Rubric for Grading Assessments

One of the difficulties in grading assignments is determining how to award the points. In a normal testing situation, each problem is assigned a point value based on the difficulty of the problem and the relative importance of the concepts.

Most of the assessments here, however, do not allow for such an assignment. Furthermore, they are used to provide mastery of the concepts, not to assign grades. That is, the point of completing the assessments is, for the most part, to learn or review the material, not to prove that you have learned it. By completing the assessments until you have mastered them, you will know the material (or at least the answers to those questions). The Flash animations have a limited number of questions and responses, but the ANOVA table generator generates values at random so it's likely you'll never see the exact same problem twice.

Since grades can't be assessed based on the number of correct or incorrect responses, we need another method to assign grades. The wholistic rubric that follows will help assign those points.

Not every goal applies to each assessment.

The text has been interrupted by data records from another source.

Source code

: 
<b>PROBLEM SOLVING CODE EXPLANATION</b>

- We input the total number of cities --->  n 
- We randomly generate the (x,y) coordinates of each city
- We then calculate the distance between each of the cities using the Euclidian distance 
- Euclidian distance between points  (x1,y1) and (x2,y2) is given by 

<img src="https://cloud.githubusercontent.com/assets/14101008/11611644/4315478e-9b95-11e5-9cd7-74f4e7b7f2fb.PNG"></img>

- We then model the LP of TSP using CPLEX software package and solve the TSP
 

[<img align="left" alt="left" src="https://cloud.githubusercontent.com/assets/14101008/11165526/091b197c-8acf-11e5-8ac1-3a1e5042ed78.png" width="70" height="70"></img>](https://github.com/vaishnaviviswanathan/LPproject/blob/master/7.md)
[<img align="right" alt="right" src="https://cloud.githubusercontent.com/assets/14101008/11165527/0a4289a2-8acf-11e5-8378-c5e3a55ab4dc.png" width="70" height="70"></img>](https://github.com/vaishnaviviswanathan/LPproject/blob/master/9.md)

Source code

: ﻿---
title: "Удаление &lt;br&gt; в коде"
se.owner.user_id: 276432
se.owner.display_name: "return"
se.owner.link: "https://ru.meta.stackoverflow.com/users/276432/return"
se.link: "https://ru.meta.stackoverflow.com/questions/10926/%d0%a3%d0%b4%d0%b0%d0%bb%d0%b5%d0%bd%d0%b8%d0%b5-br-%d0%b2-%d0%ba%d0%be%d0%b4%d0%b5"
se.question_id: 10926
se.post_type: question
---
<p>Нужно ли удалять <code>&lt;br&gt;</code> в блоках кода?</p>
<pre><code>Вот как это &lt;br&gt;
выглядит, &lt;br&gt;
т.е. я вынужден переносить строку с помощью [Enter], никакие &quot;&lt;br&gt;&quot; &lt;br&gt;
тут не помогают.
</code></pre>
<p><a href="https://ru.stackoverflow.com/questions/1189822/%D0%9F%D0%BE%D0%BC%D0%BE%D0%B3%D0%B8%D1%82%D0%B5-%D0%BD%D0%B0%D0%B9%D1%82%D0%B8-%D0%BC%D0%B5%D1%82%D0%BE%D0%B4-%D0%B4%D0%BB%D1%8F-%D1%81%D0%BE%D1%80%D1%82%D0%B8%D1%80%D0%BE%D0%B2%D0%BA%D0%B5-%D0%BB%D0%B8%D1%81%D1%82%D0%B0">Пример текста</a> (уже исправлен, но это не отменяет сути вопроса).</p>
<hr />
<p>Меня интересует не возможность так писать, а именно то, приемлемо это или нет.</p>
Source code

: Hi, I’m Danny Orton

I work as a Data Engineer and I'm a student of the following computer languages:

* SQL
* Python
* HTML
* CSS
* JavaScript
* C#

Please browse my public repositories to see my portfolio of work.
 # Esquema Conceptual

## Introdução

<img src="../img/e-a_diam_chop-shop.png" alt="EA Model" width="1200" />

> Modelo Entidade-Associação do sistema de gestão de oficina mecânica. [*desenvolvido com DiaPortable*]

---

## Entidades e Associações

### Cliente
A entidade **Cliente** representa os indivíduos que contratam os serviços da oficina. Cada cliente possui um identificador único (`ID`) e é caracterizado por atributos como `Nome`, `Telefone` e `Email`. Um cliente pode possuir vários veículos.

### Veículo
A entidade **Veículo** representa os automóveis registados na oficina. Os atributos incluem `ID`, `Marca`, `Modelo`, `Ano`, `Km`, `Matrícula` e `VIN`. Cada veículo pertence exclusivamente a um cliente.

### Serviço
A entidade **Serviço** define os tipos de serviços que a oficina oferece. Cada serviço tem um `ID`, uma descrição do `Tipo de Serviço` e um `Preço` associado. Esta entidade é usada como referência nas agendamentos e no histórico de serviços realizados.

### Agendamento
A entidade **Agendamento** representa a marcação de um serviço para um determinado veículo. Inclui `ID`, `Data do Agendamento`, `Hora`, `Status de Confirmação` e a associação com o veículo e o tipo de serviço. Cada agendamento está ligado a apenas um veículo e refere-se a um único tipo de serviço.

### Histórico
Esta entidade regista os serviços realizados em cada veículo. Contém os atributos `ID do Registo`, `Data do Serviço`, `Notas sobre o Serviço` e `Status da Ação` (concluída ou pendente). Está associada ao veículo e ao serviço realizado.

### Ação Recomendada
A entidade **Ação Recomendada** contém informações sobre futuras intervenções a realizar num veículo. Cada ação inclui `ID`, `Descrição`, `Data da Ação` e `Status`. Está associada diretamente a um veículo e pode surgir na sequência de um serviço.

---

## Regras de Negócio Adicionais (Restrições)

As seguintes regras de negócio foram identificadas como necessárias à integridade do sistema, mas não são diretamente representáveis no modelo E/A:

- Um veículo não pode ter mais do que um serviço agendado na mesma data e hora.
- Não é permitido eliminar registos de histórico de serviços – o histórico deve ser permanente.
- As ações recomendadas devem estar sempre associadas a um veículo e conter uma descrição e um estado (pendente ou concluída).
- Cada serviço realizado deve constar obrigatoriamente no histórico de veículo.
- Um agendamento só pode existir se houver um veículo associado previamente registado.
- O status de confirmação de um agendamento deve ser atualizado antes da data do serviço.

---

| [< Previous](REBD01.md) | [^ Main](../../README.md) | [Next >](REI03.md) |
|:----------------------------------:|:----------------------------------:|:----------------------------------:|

Goal Excellent (5 points) Average (3 points) Poor (1 point)
Identification The complete and correctly spelled names of the participants are given. The activity is clearly identified. At least one partial name is given on spelled incorrectly. The activity is identified. No complete names are given or the activity is not identified.
Completeness All questions are answered completely. One or more questions are partially answered or completely missing. Two or more questions are missing or partially complete.
Correctness There are 0 or 1 errors in the output or descriptions. There are 2 or 3 errors in the output or descriptions. There are more than 3 errors in the output or descriptions.
Organization The documents are clearly laid out in an organized fashion and different sections are easily identified. The document is mostly in an organized fashion, section titles may be sporadic or disorganized. The document is not organized into sections or the section titles don't apply to the material in those sections.
Annotation All computer generated output is clearly labeled and explained One or more sections of computer output are missing labels or explanation No computer output is labeled or explained.
Practice Problems Most of the questions can be completely and correctly answered on the first attempt. Most questions can be correctly and correctly answered, although more than one attempt may be necessary Most questions can not be answered correctly or completely, even with repeated attempts
Participation The student participates in class and completes the one minute feedback assessments The student either participates in class or completes the one minute feedback assessments The student neither participates in class nor complete the one minute feedback assessments

Notes

  1. The student's performance will be matched to the closest category (excellent, average, poor).
  2. Should the performance fall equally between two categories, it is possible to receive the average point assignment. Even though there are five possible points, there are only three categories so it doesn't become difficult to distinguish one level of performance from another.
  3. Although the 5 - 3 - 1 scale is used, individual components may be weighted to achieve the point assignment for the assessment.
  4. Not all assessments are graded. Some are simply so that you can better understand the material.